From: Ruszlan Gaszanov (email@example.com)
Date: Fri Nov 07 2008 - 06:19:24 CST
I grew up in Hungary and I've never seen any contemporary use of rovásírás. The scholars, as far as I know, prefer LTR directionality. But than again, my information is only based on my personal experience which might be limited and somewhat outdated.
In any case, as I mentioned earlier, the problem of glyph mirroring when inversing default text direction does not only concern rovásírás and Old Italic, but a number Phoenician-derived scripts (with both LTR and RTL default directionality), so I think the bi-di algorithm needs to be seriously revised to accommodate for this.
From: André Szabolcs Szelp [mailto:firstname.lastname@example.org]
Sent: Friday, November 07, 2008 9:40 AM
To: Ruszlan Gaszanov
Cc: unicode Unicode Discussion
Subject: Re: Question about the directionality of "Old Hungarian" (document N3531)
No, it's written RTL 99% of the time, maybe 1% LTR. Sorry, your
information is flawed.
In that it differs from Old Italic. Also, Old Italic (and Hieroglyphs)
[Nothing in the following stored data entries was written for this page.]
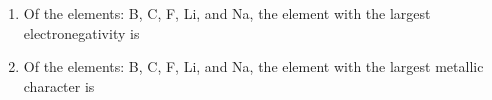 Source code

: \documentclass[main.tex]{subfiles}
\begin{document}
\begin{multicols*}{2}
\begin{enumerate}
\begin{enumerate}[label=(\alph*)]
\end{enumerate}
\item Of the elements:  B, C, F, Li, and Na, the element with the largest electronegativity is
\begin{enumerate}[label=(\alph*)]
\end{enumerate}

\item Of the elements:  B, C, F, Li, and Na, the element with the largest metallic character is
\begin{enumerate}[label=(\alph*)]
\end{enumerate}


\restoregeometry
\end{enumerate}
\end{multicols*}
\pagecolor{green!10}\afterpage{\nopagecolor}\newpage
\end{document}
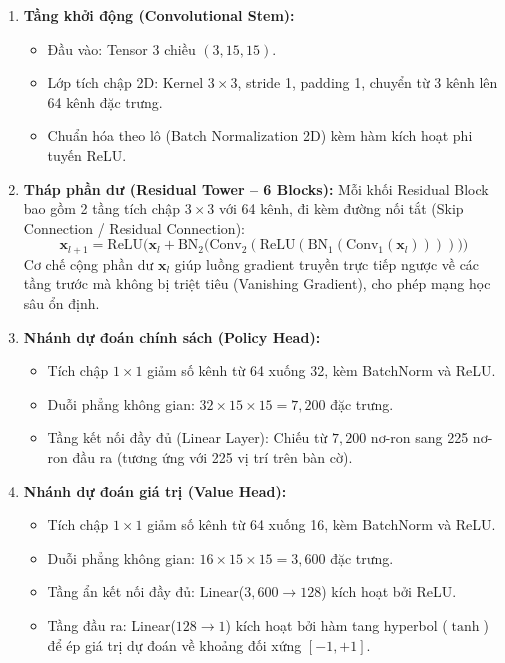 \documentclass[11pt,a4paper]{report}
\begin{document}
\begin{enumerate}
    \item \textbf{Tầng khởi động (Convolutional Stem):}
    \begin{itemize}
        \item Đầu vào: Tensor 3 chiều $(3, 15, 15)$.
        \item Lớp tích chập 2D: Kernel $3 \times 3$, stride 1, padding 1, chuyển từ 3 kênh lên 64 kênh đặc trưng.
        \item Chuẩn hóa theo lô (Batch Normalization 2D) kèm hàm kích hoạt phi tuyến ReLU.
    \end{itemize}
    \item \textbf{Tháp phần dư (Residual Tower -- 6 Blocks):}
    Mỗi khối Residual Block bao gồm 2 tầng tích chập $3 \times 3$ với 64 kênh, đi kèm đường nối tắt (Skip Connection / Residual Connection):
    \begin{equation}
        \mathbf{x}_{l+1} = \text{ReLU}\Big(\mathbf{x}_l + \text{BN}_2\big(\text{Conv}_2(\text{ReLU}(\text{BN}_1(\text{Conv}_1(\mathbf{x}_l))))\big)\Big)
    \end{equation}
    Cơ chế cộng phần dư $\mathbf{x}_l$ giúp luồng gradient truyền trực tiếp ngược về các tầng trước mà không bị triệt tiêu (Vanishing Gradient), cho phép mạng học sâu ổn định.
    \item \textbf{Nhánh dự đoán chính sách (Policy Head):}
    \begin{itemize}
        \item Tích chập $1 \times 1$ giảm số kênh từ 64 xuống 32, kèm BatchNorm và ReLU.
        \item Duỗi phẳng không gian: $32 \times 15 \times 15 = 7{,}200$ đặc trưng.
        \item Tầng kết nối đầy đủ (Linear Layer): Chiếu từ $7{,}200$ nơ-ron sang 225 nơ-ron đầu ra (tương ứng với 225 vị trí trên bàn cờ).
    \end{itemize}
    \item \textbf{Nhánh dự đoán giá trị (Value Head):}
    \begin{itemize}
        \item Tích chập $1 \times 1$ giảm số kênh từ 64 xuống 16, kèm BatchNorm và ReLU.
        \item Duỗi phẳng không gian: $16 \times 15 \times 15 = 3{,}600$ đặc trưng.
        \item Tầng ẩn kết nối đầy đủ: Linear($3{,}600 \to 128$) kích hoạt bởi ReLU.
        \item Tầng đầu ra: Linear($128 \to 1$) kích hoạt bởi hàm tang hyperbol ($\tanh$) để ép giá trị dự đoán về khoảng đối xứng $[-1, +1]$.
    \end{itemize}
\end{enumerate}
\end{document}

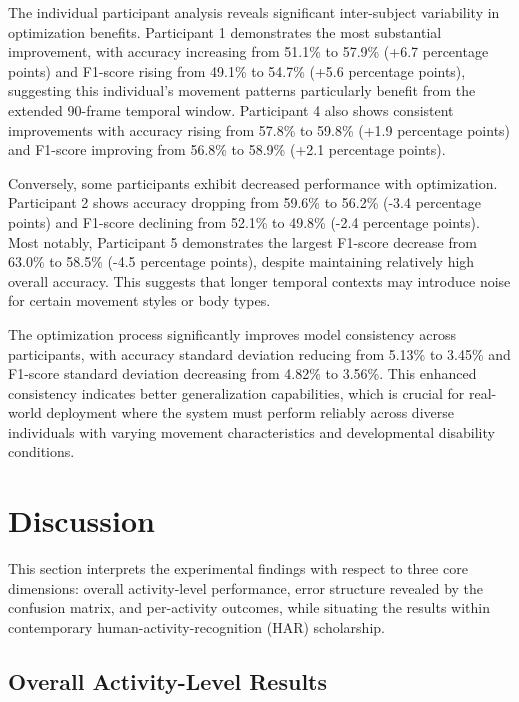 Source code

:\documentclass{iopconfser}
\begin{document}
The individual participant analysis reveals significant inter-subject variability in optimization benefits. Participant 1 demonstrates the most substantial improvement, with accuracy increasing from 51.1\% to 57.9\% (+6.7 percentage points) and F1-score rising from 49.1\% to 54.7\% (+5.6 percentage points), suggesting this individual's movement patterns particularly benefit from the extended 90-frame temporal window. Participant 4 also shows consistent improvements with accuracy rising from 57.8\% to 59.8\% (+1.9 percentage points) and F1-score improving from 56.8\% to 58.9\% (+2.1 percentage points).

Conversely, some participants exhibit decreased performance with optimization. Participant 2 shows accuracy dropping from 59.6\% to 56.2\% (-3.4 percentage points) and F1-score declining from 52.1\% to 49.8\% (-2.4 percentage points). Most notably, Participant 5 demonstrates the largest F1-score decrease from 63.0\% to 58.5\% (-4.5 percentage points), despite maintaining relatively high overall accuracy. This suggests that longer temporal contexts may introduce noise for certain movement styles or body types.

The optimization process significantly improves model consistency across participants, with accuracy standard deviation reducing from 5.13\% to 3.45\% and F1-score standard deviation decreasing from 4.82\% to 3.56\%. This enhanced consistency indicates better generalization capabilities, which is crucial for real-world deployment where the system must perform reliably across diverse individuals with varying movement characteristics and developmental disability conditions.

\section{Discussion}

This section interprets the experimental findings with respect to three core dimensions: overall activity-level performance, error structure revealed by the confusion matrix, and per-activity outcomes, while situating the results within contemporary human-activity-recognition (HAR) scholarship.

\subsection{Overall Activity-Level Results}
\end{document}
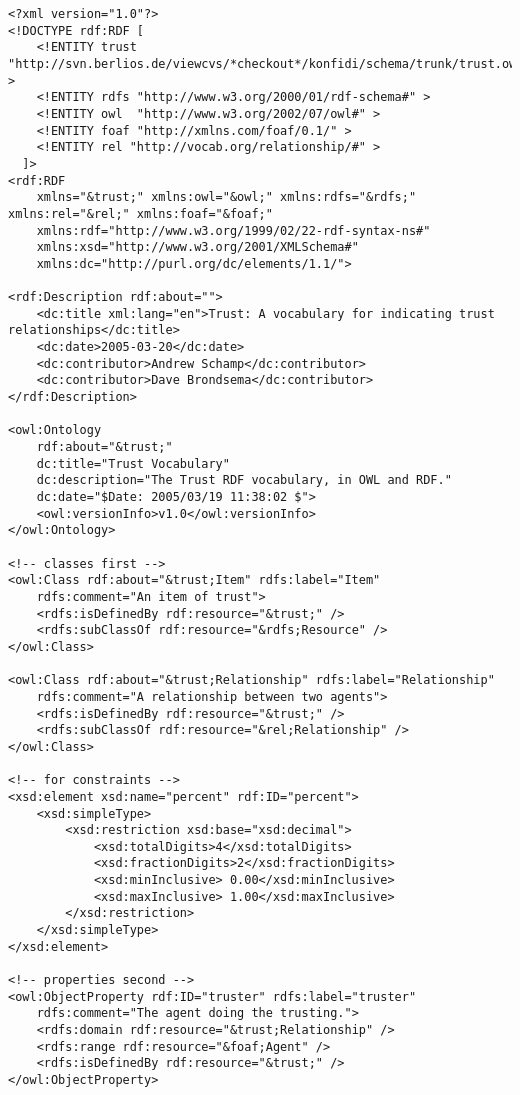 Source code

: \begin{verbatim}
<?xml version="1.0"?>
<!DOCTYPE rdf:RDF [
    <!ENTITY trust "http://svn.berlios.de/viewcvs/*checkout*/konfidi/schema/trunk/trust.owl#" >
    <!ENTITY rdfs "http://www.w3.org/2000/01/rdf-schema#" >
    <!ENTITY owl  "http://www.w3.org/2002/07/owl#" >
    <!ENTITY foaf "http://xmlns.com/foaf/0.1/" >
    <!ENTITY rel "http://vocab.org/relationship/#" >
  ]>
<rdf:RDF 
    xmlns="&trust;" xmlns:owl="&owl;" xmlns:rdfs="&rdfs;" xmlns:rel="&rel;" xmlns:foaf="&foaf;"
    xmlns:rdf="http://www.w3.org/1999/02/22-rdf-syntax-ns#" 
    xmlns:xsd="http://www.w3.org/2001/XMLSchema#"
    xmlns:dc="http://purl.org/dc/elements/1.1/">

<rdf:Description rdf:about="">
    <dc:title xml:lang="en">Trust: A vocabulary for indicating trust relationships</dc:title>
    <dc:date>2005-03-20</dc:date>
    <dc:contributor>Andrew Schamp</dc:contributor>
    <dc:contributor>Dave Brondsema</dc:contributor>
</rdf:Description>

<owl:Ontology 
    rdf:about="&trust;" 
    dc:title="Trust Vocabulary" 
    dc:description="The Trust RDF vocabulary, in OWL and RDF." 
    dc:date="$Date: 2005/03/19 11:38:02 $"> 
    <owl:versionInfo>v1.0</owl:versionInfo>
</owl:Ontology>

<!-- classes first -->
<owl:Class rdf:about="&trust;Item" rdfs:label="Item" 
    rdfs:comment="An item of trust">
    <rdfs:isDefinedBy rdf:resource="&trust;" />
    <rdfs:subClassOf rdf:resource="&rdfs;Resource" />
</owl:Class>

<owl:Class rdf:about="&trust;Relationship" rdfs:label="Relationship"
    rdfs:comment="A relationship between two agents">
    <rdfs:isDefinedBy rdf:resource="&trust;" />
    <rdfs:subClassOf rdf:resource="&rel;Relationship" />
</owl:Class>

<!-- for constraints -->
<xsd:element xsd:name="percent" rdf:ID="percent">
    <xsd:simpleType>
        <xsd:restriction xsd:base="xsd:decimal">
            <xsd:totalDigits>4</xsd:totalDigits>
            <xsd:fractionDigits>2</xsd:fractionDigits>
            <xsd:minInclusive> 0.00</xsd:minInclusive>
            <xsd:maxInclusive> 1.00</xsd:maxInclusive>
        </xsd:restriction>
    </xsd:simpleType>
</xsd:element>

<!-- properties second -->
<owl:ObjectProperty rdf:ID="truster" rdfs:label="truster"
    rdfs:comment="The agent doing the trusting.">
    <rdfs:domain rdf:resource="&trust;Relationship" />
    <rdfs:range rdf:resource="&foaf;Agent" />
    <rdfs:isDefinedBy rdf:resource="&trust;" />
</owl:ObjectProperty>


\end{verbatim}
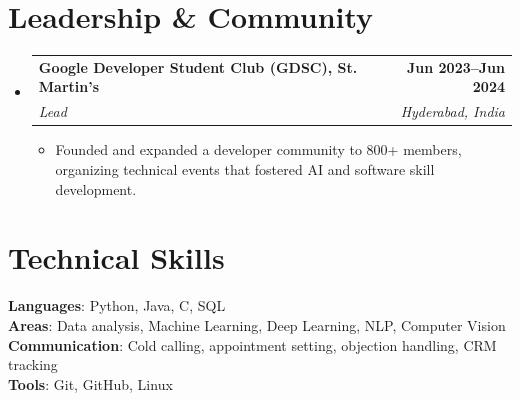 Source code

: \documentclass[letterpaper,11pt]{article}
\makeatletter
\newcommand{\resumeItem}[1]{\item\small{{#1 \vspace{-2pt}}}}
\newcommand{\resumeSubheading}[4]{%
  \vspace{-2pt}\item
  \begin{tabular*}{1.0\textwidth}[t]{l@{\extracolsep{\fill}}r}
    \textbf{#1} & \textbf{\small #2} \\
    \textit{\small #3} & \textit{\small #4} \\
  \end{tabular*}\vspace{-7pt}
}
\newcommand{\resumeSubHeadingListStart}{\begin{itemize}[leftmargin=0.0in,label={}]}
\newcommand{\resumeSubHeadingListEnd}{\end{itemize}}
\newcommand{\resumeItemListStart}{\begin{itemize}}
\newcommand{\resumeItemListEnd}{\end{itemize}\vspace{-5pt}}
\makeatother
\begin{document}
\section{Leadership \& Community}
\resumeSubHeadingListStart
\resumeSubheading{Google Developer Student Club (GDSC), St. Martin's}{Jun 2023–Jun 2024}{Lead}{Hyderabad, India}
\resumeItemListStart
  \resumeItem{Founded and expanded a developer community to 800+ members, organizing technical events that fostered AI and software skill development.}
\resumeItemListEnd
\resumeSubHeadingListEnd
\section{Technical Skills}
\begin{itemize}[leftmargin=0.15in,label={}]
  \small{\item{
    \textbf{Languages}{: Python, Java, C, SQL} \\
    \textbf{Areas}{: Data analysis, Machine Learning, Deep Learning, NLP, Computer Vision} \\
    \textbf{Communication}{: Cold calling, appointment setting, objection handling, CRM tracking} \\
    \textbf{Tools}{: Git, GitHub, Linux} \\
  }}
\end{itemize}
\vspace{-16pt}
\end{document}
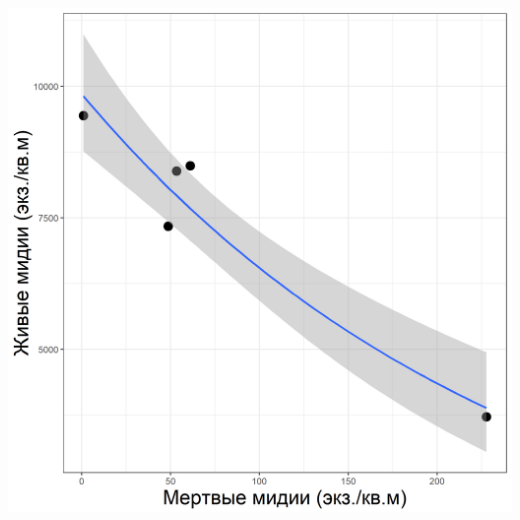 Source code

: \documentclass[20pt,a0,portrait]{a0poster}
\begin{document}
\begin{minipage}[t]{0.5\linewidth}
\begin{minipage}[t]{0.46\linewidth}
\begin{center}
			\includegraphics[width=0.9\linewidth]{N_dead_N_alive_hem.png}
			\label{Nalive_Ndead_hem}
		\end{center}\vspace{0.5cm}
\end{minipage}



\end{minipage}
\end{document}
are actually dead scripts used by scholars only. Old Hungarian is used
2008/11/5 Ruszlan Gaszanov <email@example.com>:
>> L4. A character is depicted by a mirrored glyph if and only if
>> (a) the resolved directionality of that character is R, and
>> (b) the Bidi_Mirrored property value of that character is true.
>> The Bidi_Mirrored property is defined by Section 4.7, Bidi
>> Mirrored-Normative of [Unicode]; the property values are specified in
>> This rule can be overridden in certain cases; see HL6.
> From this point of view, would not it be more practical (for
> implementation's sake) to have the default directionality for Rovas set to L
> and override it with RTL overrides when desired? Especially considering that
> it is written LTR practically as often as RTL? At least, this way,
> implementations already developed for Old Italic and Egyptian Hieroglyphics
> could be simply extended to Rovas.